You may not be familiar with social engineering attacks. In simple terms, it’s when a victim, without any technical weaknesses in their system, is deceived through a series of misplaced trust and decisions, ultimately losing their entire life savings.

Olivier Acuña, the Victim

The article doesn’t go into much detail about the scam itself, seemingly hiding some important aspects. After extensive research, I was able to uncover the full story, and I’ll share the details with you shortly.

You might be thinking, if even a veteran journalist can fall for a scam, how can the average person protect themselves? This could make you feel like the risks in the blockchain space are too high and you might decide to stay away from it. But if that’s your approach, you’ll let fear stop you from getting involved. In reality, avoiding scams is quite simple.
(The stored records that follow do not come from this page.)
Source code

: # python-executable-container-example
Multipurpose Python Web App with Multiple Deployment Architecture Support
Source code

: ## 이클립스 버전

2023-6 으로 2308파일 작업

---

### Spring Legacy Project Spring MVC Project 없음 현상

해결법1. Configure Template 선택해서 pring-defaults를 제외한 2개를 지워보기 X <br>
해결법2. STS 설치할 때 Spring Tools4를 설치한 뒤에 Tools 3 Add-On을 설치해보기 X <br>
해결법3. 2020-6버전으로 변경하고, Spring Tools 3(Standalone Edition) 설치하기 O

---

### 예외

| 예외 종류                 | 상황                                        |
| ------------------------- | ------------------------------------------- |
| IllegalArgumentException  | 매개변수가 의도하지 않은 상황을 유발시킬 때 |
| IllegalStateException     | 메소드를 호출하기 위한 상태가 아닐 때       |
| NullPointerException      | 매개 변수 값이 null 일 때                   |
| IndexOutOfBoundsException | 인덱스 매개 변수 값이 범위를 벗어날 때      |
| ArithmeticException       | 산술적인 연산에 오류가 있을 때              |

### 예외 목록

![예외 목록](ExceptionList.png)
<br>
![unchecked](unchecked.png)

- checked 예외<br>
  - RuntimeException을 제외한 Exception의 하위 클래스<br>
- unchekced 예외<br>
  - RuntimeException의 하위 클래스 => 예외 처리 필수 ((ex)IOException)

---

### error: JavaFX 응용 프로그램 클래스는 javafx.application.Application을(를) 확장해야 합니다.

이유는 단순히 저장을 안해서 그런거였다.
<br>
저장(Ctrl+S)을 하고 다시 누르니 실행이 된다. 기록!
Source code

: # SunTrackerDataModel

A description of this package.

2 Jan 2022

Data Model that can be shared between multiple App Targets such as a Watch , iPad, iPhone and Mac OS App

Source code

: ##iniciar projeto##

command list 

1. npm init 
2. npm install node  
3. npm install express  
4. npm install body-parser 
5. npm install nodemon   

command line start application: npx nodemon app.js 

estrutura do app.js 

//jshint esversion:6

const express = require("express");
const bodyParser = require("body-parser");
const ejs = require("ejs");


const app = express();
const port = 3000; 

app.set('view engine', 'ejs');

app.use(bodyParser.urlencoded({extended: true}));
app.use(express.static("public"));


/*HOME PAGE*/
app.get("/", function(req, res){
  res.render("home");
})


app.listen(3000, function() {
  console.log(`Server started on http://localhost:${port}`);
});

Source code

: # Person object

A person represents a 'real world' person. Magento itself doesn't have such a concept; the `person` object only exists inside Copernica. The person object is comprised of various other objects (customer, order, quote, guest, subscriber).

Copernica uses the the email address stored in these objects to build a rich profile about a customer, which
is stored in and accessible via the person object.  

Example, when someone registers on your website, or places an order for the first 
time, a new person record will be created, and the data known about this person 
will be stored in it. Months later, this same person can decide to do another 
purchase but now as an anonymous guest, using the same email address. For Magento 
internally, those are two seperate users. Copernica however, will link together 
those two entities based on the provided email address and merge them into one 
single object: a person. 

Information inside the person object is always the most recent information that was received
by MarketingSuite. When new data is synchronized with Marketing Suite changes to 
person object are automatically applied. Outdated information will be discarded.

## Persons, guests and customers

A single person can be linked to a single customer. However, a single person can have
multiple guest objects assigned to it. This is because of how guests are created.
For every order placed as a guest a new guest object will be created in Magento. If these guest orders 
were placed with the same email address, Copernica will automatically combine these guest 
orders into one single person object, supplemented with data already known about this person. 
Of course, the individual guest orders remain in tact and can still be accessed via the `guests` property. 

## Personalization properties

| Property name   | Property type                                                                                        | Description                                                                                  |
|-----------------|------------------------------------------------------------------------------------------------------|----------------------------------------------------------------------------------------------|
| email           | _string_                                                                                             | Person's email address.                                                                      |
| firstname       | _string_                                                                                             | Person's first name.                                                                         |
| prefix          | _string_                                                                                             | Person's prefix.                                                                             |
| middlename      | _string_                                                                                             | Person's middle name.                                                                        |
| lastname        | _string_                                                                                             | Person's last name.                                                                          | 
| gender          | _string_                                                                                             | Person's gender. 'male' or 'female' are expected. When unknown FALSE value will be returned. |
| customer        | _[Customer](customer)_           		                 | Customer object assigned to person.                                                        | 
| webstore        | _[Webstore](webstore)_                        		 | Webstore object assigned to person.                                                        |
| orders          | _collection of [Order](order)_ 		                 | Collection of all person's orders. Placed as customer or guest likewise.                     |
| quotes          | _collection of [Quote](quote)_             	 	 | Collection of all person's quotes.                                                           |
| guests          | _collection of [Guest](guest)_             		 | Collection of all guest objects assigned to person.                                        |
By the end of this article, I’ll show you the easiest way to stay safe and make scammers powerless against you.

Let’s start by looking at who the veteran journalist is and how exactly he got scammed.
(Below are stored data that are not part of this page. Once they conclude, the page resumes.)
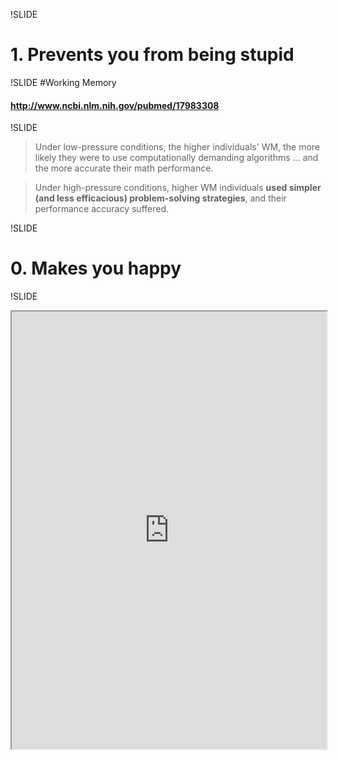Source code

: !SLIDE
# 1. Prevents you from being stupid

!SLIDE
#Working Memory

#### <http://www.ncbi.nlm.nih.gov/pubmed/17983308>

!SLIDE

> Under low-pressure conditions, the higher individuals' WM, the more likely they were to use computationally demanding algorithms ... and the more accurate their math performance.
>  
> 

> Under high-pressure conditions, higher WM individuals **used simpler (and less efficacious) problem-solving strategies**, and their performance accuracy suffered.

!SLIDE
# 0. Makes you happy

!SLIDE
<iframe src="http://www.happyprog.com/tdgotchi/" width="100%" height="700" />

!SLIDE
<iframe src="http://www.happyprog.com/pulse/" width="100%" height="700" />
!SLIDE small
# Thanks to

* Katrina Owen - [Therapeutic Refactoring](http://www.confreaks.com/videos/1071-cascadiaruby2012-therapeutic-refactoring/)
* Brandon Keepers - [The Plight of Pinocchio](http://opensoul.org/blog/archives/2012/05/16/the-plight-of-pinocchio/)

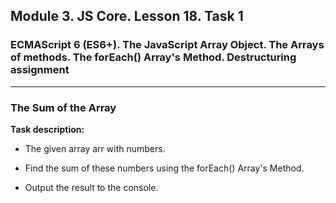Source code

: ## Module 3. JS Core. Lesson 18. Task 1

### ECMAScript 6 (ES6+). The JavaScript Array Object. The Arrays of methods. The forEach() Array's Method. Destructuring assignment
***

### The Sum of the Array

**Task description:**

- The given array arr with numbers.

- Find the sum of these numbers using the forEach() Array's Method.

- Output the result to the console.
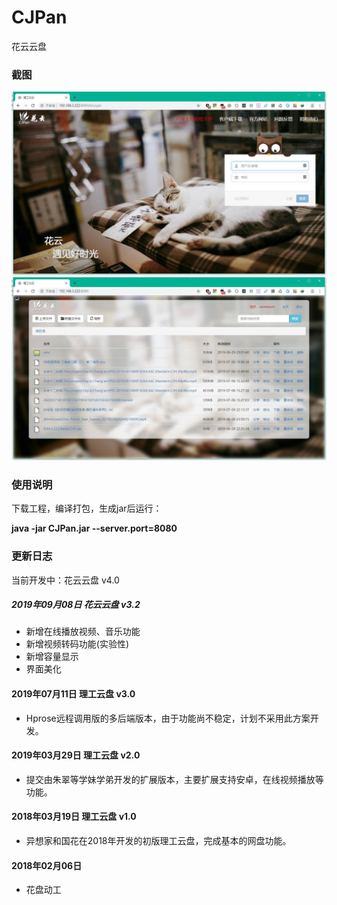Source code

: # CJPan
花云云盘

### 截图
![](./[screenshot]/1.jpg)
![](./[screenshot]/2.jpg)

### 使用说明
下载工程，编译打包，生成jar后运行：

**java -jar CJPan.jar --server.port=8080**

### 更新日志

当前开发中：花云云盘 v4.0

##### 2019年09月08日 花云云盘 v3.2
* 新增在线播放视频、音乐功能
* 新增视频转码功能(实验性)
* 新增容量显示
* 界面美化

#### 2019年07月11日 理工云盘 v3.0
* Hprose远程调用版的多后端版本，由于功能尚不稳定，计划不采用此方案开发。

#### 2019年03月29日 理工云盘 v2.0
* 提交由朱翠等学妹学弟开发的扩展版本，主要扩展支持安卓，在线视频播放等功能。

#### 2018年03月19日 理工云盘 v1.0
* 异想家和国花在2018年开发的初版理工云盘，完成基本的网盘功能。

#### 2018年02月06日
* 花盘动工
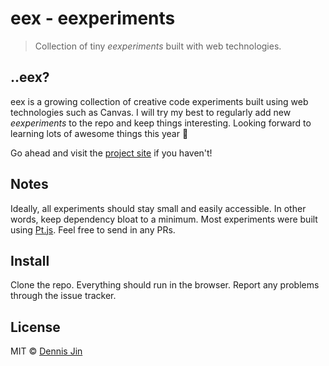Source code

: # eex - eexperiments

> Collection of tiny *eexperiments* built with web technologies.

## ..eex?

eex is a growing collection of creative code experiments built using web technologies such as Canvas. I will try my best to regularly add new *eexperiments* to the repo and keep things interesting. Looking forward to learning lots of awesome things this year :chicken:

Go ahead and visit the [project site](http://tofuness.github.io/eex/) if you haven't!

## Notes

Ideally, all experiments should stay small and easily accessible. In other words, keep dependency bloat to a minimum. Most experiments were built using [Pt.js](https://github.com/williamngan/pt). Feel free to send in any PRs.

## Install

Clone the repo. Everything should run in the browser. Report any problems through the issue tracker.

## License

MIT © [Dennis Jin](https://github.com/tofuness)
1. Veteran Journalist Scammed

The victim, Olivier Acuña, is a veteran journalist who previously investigated drug cartels and government corruption in Mexico. After decades in journalism, he transitioned into the cryptocurrency industry, becoming an experienced professional. He worked as the public relations director at the blockchain company IoTeX, where he managed the company’s external communications and promoted the use of blockchain technology.
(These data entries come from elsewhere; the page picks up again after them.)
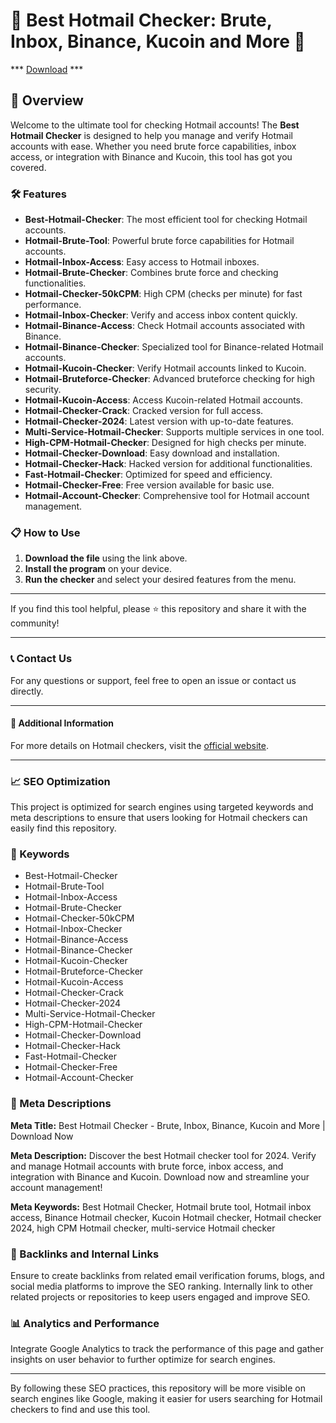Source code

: # 🚀 Best Hotmail Checker: Brute, Inbox, Binance, Kucoin and More 🚀

*** [Download](https://goo.su/rH3n) ***

## 📜 Overview

Welcome to the ultimate tool for checking Hotmail accounts! The **Best Hotmail Checker** is designed to help you manage and verify Hotmail accounts with ease. Whether you need brute force capabilities, inbox access, or integration with Binance and Kucoin, this tool has got you covered.

### 🛠️ Features

- **Best-Hotmail-Checker**: The most efficient tool for checking Hotmail accounts.
- **Hotmail-Brute-Tool**: Powerful brute force capabilities for Hotmail accounts.
- **Hotmail-Inbox-Access**: Easy access to Hotmail inboxes.
- **Hotmail-Brute-Checker**: Combines brute force and checking functionalities.
- **Hotmail-Checker-50kCPM**: High CPM (checks per minute) for fast performance.
- **Hotmail-Inbox-Checker**: Verify and access inbox content quickly.
- **Hotmail-Binance-Access**: Check Hotmail accounts associated with Binance.
- **Hotmail-Binance-Checker**: Specialized tool for Binance-related Hotmail accounts.
- **Hotmail-Kucoin-Checker**: Verify Hotmail accounts linked to Kucoin.
- **Hotmail-Bruteforce-Checker**: Advanced bruteforce checking for high security.
- **Hotmail-Kucoin-Access**: Access Kucoin-related Hotmail accounts.
- **Hotmail-Checker-Crack**: Cracked version for full access.
- **Hotmail-Checker-2024**: Latest version with up-to-date features.
- **Multi-Service-Hotmail-Checker**: Supports multiple services in one tool.
- **High-CPM-Hotmail-Checker**: Designed for high checks per minute.
- **Hotmail-Checker-Download**: Easy download and installation.
- **Hotmail-Checker-Hack**: Hacked version for additional functionalities.
- **Fast-Hotmail-Checker**: Optimized for speed and efficiency.
- **Hotmail-Checker-Free**: Free version available for basic use.
- **Hotmail-Account-Checker**: Comprehensive tool for Hotmail account management.

### 📋 How to Use

1. **Download the file** using the link above.
2. **Install the program** on your device.
3. **Run the checker** and select your desired features from the menu.

---

If you find this tool helpful, please ⭐ this repository and share it with the community!

---

### 📞 Contact Us

For any questions or support, feel free to open an issue or contact us directly.

---

#### 📌 Additional Information

For more details on Hotmail checkers, visit the [official website](https://example.com).

---

### 📈 SEO Optimization

This project is optimized for search engines using targeted keywords and meta descriptions to ensure that users looking for Hotmail checkers can easily find this repository.

### 🔑 Keywords

- Best-Hotmail-Checker
- Hotmail-Brute-Tool
- Hotmail-Inbox-Access
- Hotmail-Brute-Checker
- Hotmail-Checker-50kCPM
- Hotmail-Inbox-Checker
- Hotmail-Binance-Access
- Hotmail-Binance-Checker
- Hotmail-Kucoin-Checker
- Hotmail-Bruteforce-Checker
- Hotmail-Kucoin-Access
- Hotmail-Checker-Crack
- Hotmail-Checker-2024
- Multi-Service-Hotmail-Checker
- High-CPM-Hotmail-Checker
- Hotmail-Checker-Download
- Hotmail-Checker-Hack
- Fast-Hotmail-Checker
- Hotmail-Checker-Free
- Hotmail-Account-Checker

### 📜 Meta Descriptions

**Meta Title:** Best Hotmail Checker - Brute, Inbox, Binance, Kucoin and More | Download Now

**Meta Description:** Discover the best Hotmail checker tool for 2024. Verify and manage Hotmail accounts with brute force, inbox access, and integration with Binance and Kucoin. Download now and streamline your account management!

**Meta Keywords:** Best Hotmail Checker, Hotmail brute tool, Hotmail inbox access, Binance Hotmail checker, Kucoin Hotmail checker, Hotmail checker 2024, high CPM Hotmail checker, multi-service Hotmail checker

### 🔗 Backlinks and Internal Links

Ensure to create backlinks from related email verification forums, blogs, and social media platforms to improve the SEO ranking. Internally link to other related projects or repositories to keep users engaged and improve SEO.

### 📊 Analytics and Performance

Integrate Google Analytics to track the performance of this page and gather insights on user behavior to further optimize for search engines.

---

By following these SEO practices, this repository will be more visible on search engines like Google, making it easier for users searching for Hotmail checkers to find and use this tool.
Acuña’s salary and bonuses were paid in IoTeX’s token, IOTX, and stored in a Ledger hardware wallet. Known for its offline storage, this cold wallet added an extra layer of security. Acuña trusted blockchain technology, believing that its decentralized nature could fight corruption and censorship. However, his trust ultimately led him to let his guard down in the face of a scam.

1.1 The Problem

Acuña’s trouble began with a simple attempt to withdraw funds. After working at IoTeX for two years, he stored his IOTX tokens in a Ledger hardware wallet, which is considered a safe method of storing cryptocurrency due to its offline nature. However, when he tried to withdraw the funds — money he planned to use for his retirement — he encountered an issue with the wallet application.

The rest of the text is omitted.